Gerber’s Howard The Duck run was one of the most clever, provocative, and imaginative superhero comics of its time, and while the newest Howard The Duck series is a different bird with a more contemporary storytelling sensibility, it hasn’t lost sight of the qualities that made Gerber’s run so remarkable. Never has that been more apparent than in this week’s Howard The Duck #8, and not just because Bev is back. Rather, the issue channels the spirit of Gerber’s work by adhering to this classic Gerber quote: “Life’s most serious moments and most incredibly dumb moments are often distinguishable only by a momentary point of view.” Zdarsky’s script for this issue fluctuates between moments of poignant personal reflection and spectacular superhero madness, and the latter ultimately works to intensify the former as the narrative becomes about Howard’s inability to escape the deadly superhero stupidity that won’t stop following him.
It might sound like Howard The Duck is about to go down an overly existential road, but the ending is a reminder that the book isn’t planning on losing any of the zaniness that has defined most of this run.

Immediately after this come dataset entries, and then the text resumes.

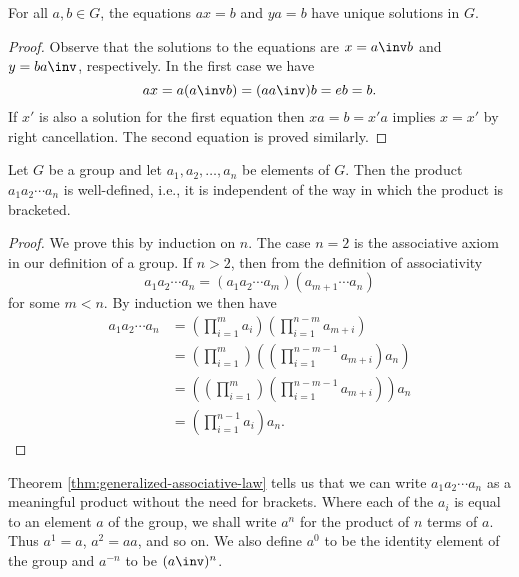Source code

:\begin{corollary}
    For all \(a, b \in G\), the equations \(ax = b\) and \(ya = b\) have unique
    solutions in \(G\).
\end{corollary}

\begin{proof}
    Observe that the solutions to the equations are \(x = a\inv b\) and \(y =
    ba\inv\), respectively. In the first case we have
    \[
        ax = a(a\inv b) = (aa\inv)b = eb = b.
    \]
    If \(x'\) is also a solution for the first equation then \(xa = b = x'a\)
    implies \(x = x'\) by right cancellation. The second equation is proved
    similarly.
\end{proof}

\begin{theorem}
    \label{thm:generalized-associative-law}
    Let \(G\) be a group and let \(a_1, a_2, \ldots, a_n\) be elements of \(G\).
    Then the product \(a_1 a_2 \cdots a_n\) is well-defined, i.e., it is
    independent of the way in which the product is bracketed.
\end{theorem}

\begin{proof}
    We prove this by induction on \(n\). The case \(n = 2\) is the associative
    axiom in our definition of a group. If \(n > 2\), then from the definition
    of associativity
    \[
        a_1 a_2 \cdots a_n = (a_1 a_2 \cdots a_m)(a_{m + 1} \cdots a_n)
    \]
    for some \(m < n\). By induction we then have
    \begin{align*}
        a_1 a_2 \cdots a_n & = \left(\prod_{i = 1}^m a_i\right)\left(\prod_{i = 1}^{n - m} a_{m + i}\right)\\
        & = \left(\prod_{i =1}^{m}\right)\left(\left(\prod_{i = 1}^{n - m - 1} a_{m + i}\right)a_n\right)\\
        & = \left(\left(\prod_{i = 1}^{m}\right)\left(\prod_{i = 1}^{n - m- 1} a_{m + i}\right)\right)a_n\\
        & = \left(\prod_{i = 1}^{n - 1} a_i\right)a_n.
    \end{align*}
\end{proof}

\begin{remark}
    Theorem \ref{thm:generalized-associative-law} tells us that we can write
    \(a_1 a_2 \cdots a_n\) as a meaningful product without the need for
    brackets. Where each of the \(a_i\) is equal to an element \(a\) of the
    group, we shall write \(a^n\) for the product of \(n\) terms of \(a\). Thus
    \(a^1 = a\), \(a^2 = aa\), and so on. We also define \(a^0\) to be the
    identity element of the group and \(a^{-n}\) to be \((a\inv)^n\).
\end{remark}

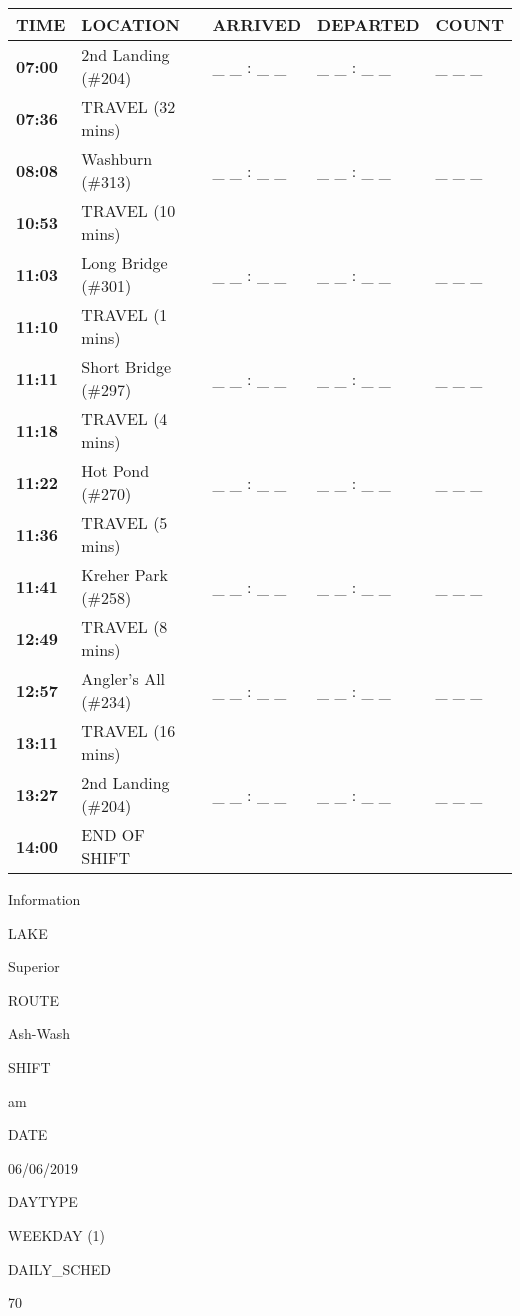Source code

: \documentclass[]{article}
\begin{document}
\begin{tabular}{>{\bfseries}lllll}
\toprule
\textbf{TIME} & \textbf{LOCATION} & \textbf{ARRIVED} & \textbf{DEPARTED} & \textbf{COUNT}\\
\midrule
07:00 & 2nd Landing (\#204) & \_ \_ : \_ \_ & \_ \_ : \_ \_ & \_ \_ \_\\
07:36 & TRAVEL (32 mins) &  &  & \\
08:08 & Washburn (\#313) & \_ \_ : \_ \_ & \_ \_ : \_ \_ & \_ \_ \_\\
10:53 & TRAVEL (10 mins) &  &  & \\
11:03 & Long Bridge (\#301) & \_ \_ : \_ \_ & \_ \_ : \_ \_ & \_ \_ \_\\
11:10 & TRAVEL (1 mins) &  &  & \\
11:11 & Short Bridge (\#297) & \_ \_ : \_ \_ & \_ \_ : \_ \_ & \_ \_ \_\\
11:18 & TRAVEL (4 mins) &  &  & \\
11:22 & Hot Pond (\#270) & \_ \_ : \_ \_ & \_ \_ : \_ \_ & \_ \_ \_\\
11:36 & TRAVEL (5 mins) &  &  & \\
11:41 & Kreher Park (\#258) & \_ \_ : \_ \_ & \_ \_ : \_ \_ & \_ \_ \_\\
12:49 & TRAVEL (8 mins) &  &  & \\
12:57 & Angler's All (\#234) & \_ \_ : \_ \_ & \_ \_ : \_ \_ & \_ \_ \_\\
13:11 & TRAVEL (16 mins) &  &  & \\
13:27 & 2nd Landing (\#204) & \_ \_ : \_ \_ & \_ \_ : \_ \_ & \_ \_ \_\\
14:00 & END OF SHIFT &  &  & \\
\bottomrule
\end{tabular}\newpage

Information

LAKE

Superior

ROUTE

Ash-Wash

SHIFT

am

DATE

06/06/2019

DAYTYPE

WEEKDAY (1)

DAILY\_SCHED

70

\vspace{24pt}
\end{document}
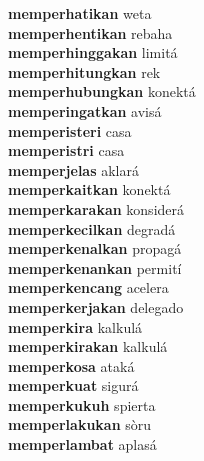 \textbf{memperhatikan } weta \\
\textbf{memperhentikan } rebaha \\
\textbf{memperhinggakan } limitá \\
\textbf{memperhitungkan } rek \\
\textbf{memperhubungkan } konektá \\
\textbf{memperingatkan } avisá \\
\textbf{memperisteri } casa \\
\textbf{memperistri } casa \\
\textbf{memperjelas } aklará \\
\textbf{memperkaitkan } konektá \\
\textbf{memperkarakan } konsiderá \\
\textbf{memperkecilkan } degradá \\
\textbf{memperkenalkan } propagá \\
\textbf{memperkenankan } permití \\
\textbf{memperkencang } acelera \\
\textbf{memperkerjakan } delegado \\
\textbf{memperkira } kalkulá \\
\textbf{memperkirakan } kalkulá \\
\textbf{memperkosa } ataká \\
\textbf{memperkuat } sigurá \\
\textbf{memperkukuh } spierta \\
\textbf{memperlakukan } sòru \\
\textbf{memperlambat } aplasá \\

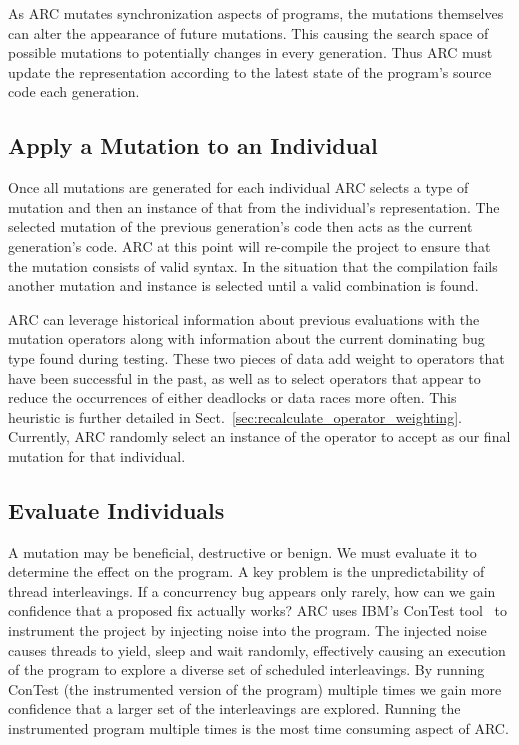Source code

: \documentclass{llncs}
\begin{document}
As ARC mutates synchronization aspects of programs, the mutations themselves
can alter the appearance of future mutations. This causing the search space of
possible mutations to potentially changes in every generation. Thus ARC must
update the representation according to the latest state of the program's source
code each generation.

\subsection{Apply a Mutation to an Individual}
\label{sec:mutate_individuals}

Once all mutations are generated for each individual ARC selects a type of
mutation and then an instance of that from the individual's representation. The
selected mutation of the previous generation's code then acts as the current
generation's code. ARC at this point will re-compile the project to ensure that
the mutation consists of valid syntax. In the situation that the compilation
fails another mutation and instance is selected until a valid combination is
found.

ARC can leverage historical information about previous evaluations with the
mutation operators along with information about the current dominating bug type
found during testing. These two pieces of data add weight to operators
that have been successful in the past, as well as to select operators that
appear to reduce the occurrences of either deadlocks or data races more often.
This heuristic is further detailed in
Sect.~\ref{sec:recalculate_operator_weighting}. Currently, ARC randomly select
an instance of the operator to accept as our final mutation for that
individual.

\subsection{Evaluate Individuals}
\label{sec:evalute_individuals}

A mutation may be beneficial, destructive or benign. We must evaluate it to
determine the effect on the program. A key problem is the unpredictability of
thread interleavings. If a concurrency bug appears only rarely, how can we gain
confidence that a proposed fix actually works? ARC uses IBM's ConTest
tool~\cite{EFN+02} to instrument the project by injecting noise into the
program. The injected noise causes threads to yield, sleep and wait randomly,
effectively causing an execution of the program to explore a diverse set of
scheduled interleavings. By running ConTest (the instrumented version of the
program) multiple times we gain more confidence that a larger set of the
interleavings are explored. Running the instrumented program multiple times is
the most time consuming aspect of ARC.
\end{document}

After an exhausting reunion with Bev, Howard wakes up in his office to find his newest client: Lea Thompson, who played Bev in the notorious 1986 Howard The Duck movie. She needs Howard’s help to find herself, and it’s easily one of the strangest cliffhangers recently attempted by a comic book. The final page hits especially hard after all the feels in the rest of the issue, and it’s a refreshing burst of humor that gives the book a big boost of momentum as it heads into a three-issue arc starring Thompson. There’s still plenty of silliness in store for Howard and friends, but this week’s issue plants seeds that promise even more character drama down the line.